Looking back on this narrative, Stephen recounts, “The patriarchs became jealous of Joseph and sold him into Egypt. Yet God was with him. He rescued him out of all his troubles and granted him favor and wisdom before Pharaoh, king of Egypt, who made him governor over Egypt and all his household” (Acts 7.9-10). It is amazing how hindsight is often 20/20 but when going through life’s tough situations we often are wearing blinders that allow us to only see the situation in from of us.
The Haftarah, Zachariah 2.14 – 4.7 is particularly apropos considering the recent proclamation by President Trump concerning Jerusalem. Hashem, through the prophet states plainly,
“Sing and rejoice, O daughter of Zion!

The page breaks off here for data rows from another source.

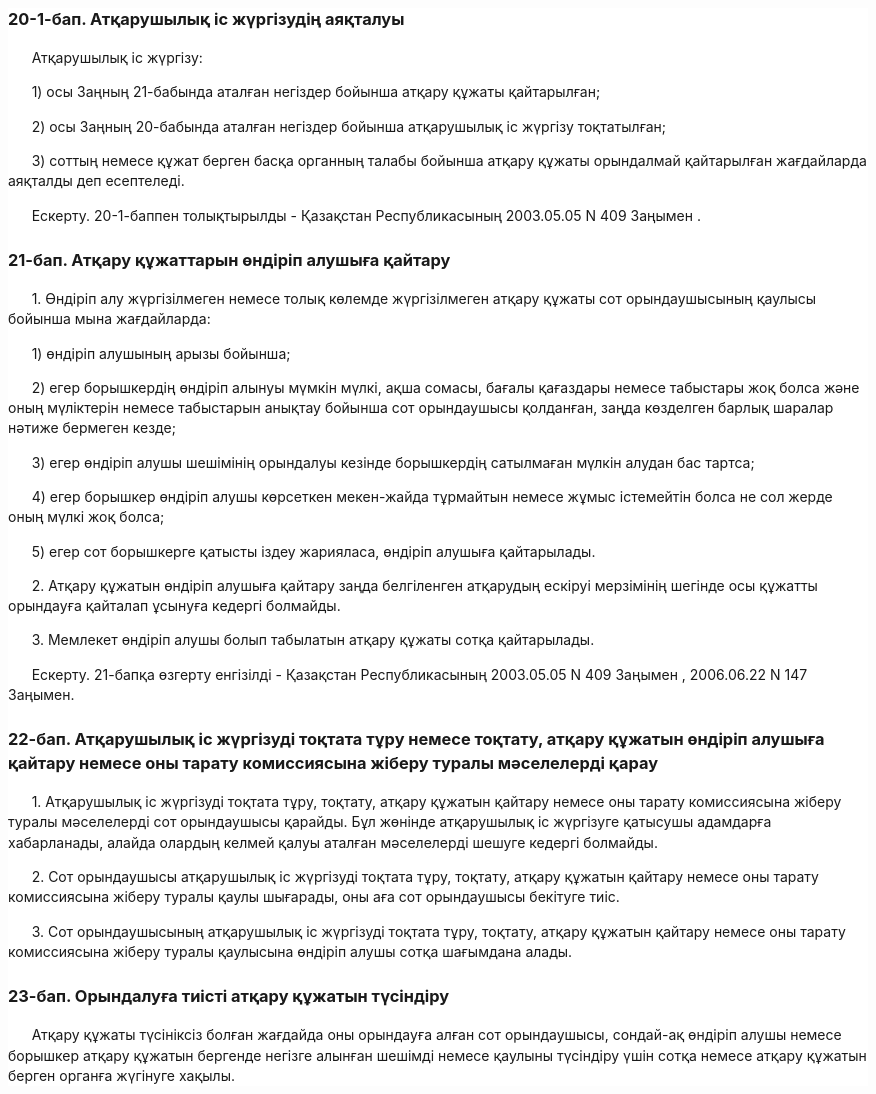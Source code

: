 ### 20-1-бап. Атқарушылық iс жүргiзудiң аяқталуы

      Атқарушылық iс жүргiзу:

      1) осы Заңның 21-бабында аталған негiздер бойынша атқару құжаты қайтарылған;

      2) осы Заңның 20-бабында аталған негiздер бойынша атқарушылық iс жүргiзу тоқтатылған;

      3) соттың немесе құжат берген басқа органның талабы бойынша атқару құжаты орындалмай қайтарылған жағдайларда аяқталды деп есептеледi.

      Ескерту. 20-1-баппен толықтырылды - Қазақстан Республикасының 2003.05.05 N 409 Заңымен .

### 21-бап. Атқару құжаттарын өндiрiп алушыға қайтару

      1. Өндiрiп алу жүргiзiлмеген немесе толық көлемде жүргiзiлмеген атқару құжаты сот орындаушысының қаулысы бойынша мына жағдайларда:

      1) өндiрiп алушының арызы бойынша;

      2) егер борышкердiң өндiрiп алынуы мүмкiн мүлкi, ақша сомасы, бағалы қағаздары немесе табыстары жоқ болса және оның мүлiктерiн немесе табыстарын анықтау бойынша сот орындаушысы қолданған, заңда көзделген барлық шаралар нәтиже бермеген кезде;

      3) егер өндiрiп алушы шешiмiнiң орындалуы кезiнде борышкердiң сатылмаған мүлкiн алудан бас тартса;

      4) егер борышкер өндiрiп алушы көрсеткен мекен-жайда тұрмайтын немесе жұмыс iстемейтiн болса не сол жерде оның мүлкi жоқ болса;

      5) егер сот борышкерге қатысты iздеу жарияласа, өндiрiп алушыға қайтарылады.

      2. Атқару құжатын өндiрiп алушыға қайтару заңда белгiленген атқарудың ескiруi мерзiмiнiң шегiнде осы құжатты орындауға қайталап ұсынуға кедергi болмайды.

      3. Мемлекет өндiрiп алушы болып табылатын атқару құжаты сотқа қайтарылады.

      Ескерту. 21-бапқа өзгерту енгізілді - Қазақстан Республикасының 2003.05.05 N 409 Заңымен , 2006.06.22 N 147 Заңымен.

### 22-бап. Атқарушылық iс жүргiзудi тоқтата тұру немесе тоқтату, атқару құжатын өндiрiп алушыға қайтару немесе оны тарату комиссиясына жiберу туралы мәселелердi қарау

      1. Атқарушылық iс жүргiзудi тоқтата тұру, тоқтату, атқару құжатын қайтару немесе оны тарату комиссиясына жiберу туралы мәселелердi сот орындаушысы қарайды. Бұл жөнiнде атқарушылық iс жүргiзуге қатысушы адамдарға хабарланады, алайда олардың келмей қалуы аталған мәселелердi шешуге кедергi болмайды.

      2. Сот орындаушысы атқарушылық iс жүргiзудi тоқтата тұру, тоқтату, атқару құжатын қайтару немесе оны тарату комиссиясына жiберу туралы қаулы шығарады, оны аға сот орындаушысы бекiтуге тиiс.

      3. Сот орындаушысының атқарушылық iс жүргiзудi тоқтата тұру, тоқтату, атқару құжатын қайтару немесе оны тарату комиссиясына жiберу туралы қаулысына өндiрiп алушы сотқа шағымдана алады.

### 23-бап. Орындалуға тиiстi атқару құжатын түсiндiру

      Атқару құжаты түсiнiксiз болған жағдайда оны орындауға алған сот орындаушысы, сондай-ақ өндiрiп алушы немесе борышкер атқару құжатын бергенде негiзге алынған шешiмдi немесе қаулыны түсiндiру үшiн сотқа немесе атқару құжатын берген органға жүгiнуге хақылы.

For behold, I am coming and I will live among you”— it is a declaration of Adonai. “In that day many nations will join themselves to Adonai and they will be My people and I will dwell among you.’ Then you will know that ADONAI-Tzva’ot has sent me to you. ADONAI will inherit Judah as His portion in the holy land and will once again choose Jerusalem. Be silent before Adonai, all flesh, for He has aroused Himself from His holy dwelling.” (Zachariah 2.14-17)
The reading then ends with an affirmation of who will do the work of reestablishing Israel and Jerusalem, “This is the word of ADONAI to Zerubbabel saying: ‘Not by might, nor by power, but by My Ruach!’ says ADONAI-Tzva’ot” (4.6). The nations may rage, and there may be “days of rage” but the power and presence of the Ruach of Hashem will ultimately be victorious.
[i] Unless otherwise noted, all Scriptures are from the Tree of Life (TLV) Translation of the Bible. Copyright © 2015 by The Messianic Jewish Family Bible Society.
[ii] Peli, Pinchas H., Torah Today: A Renewed Encounter with Scripture, Washington DC: B’nai B’rith Books, 1987, p 44.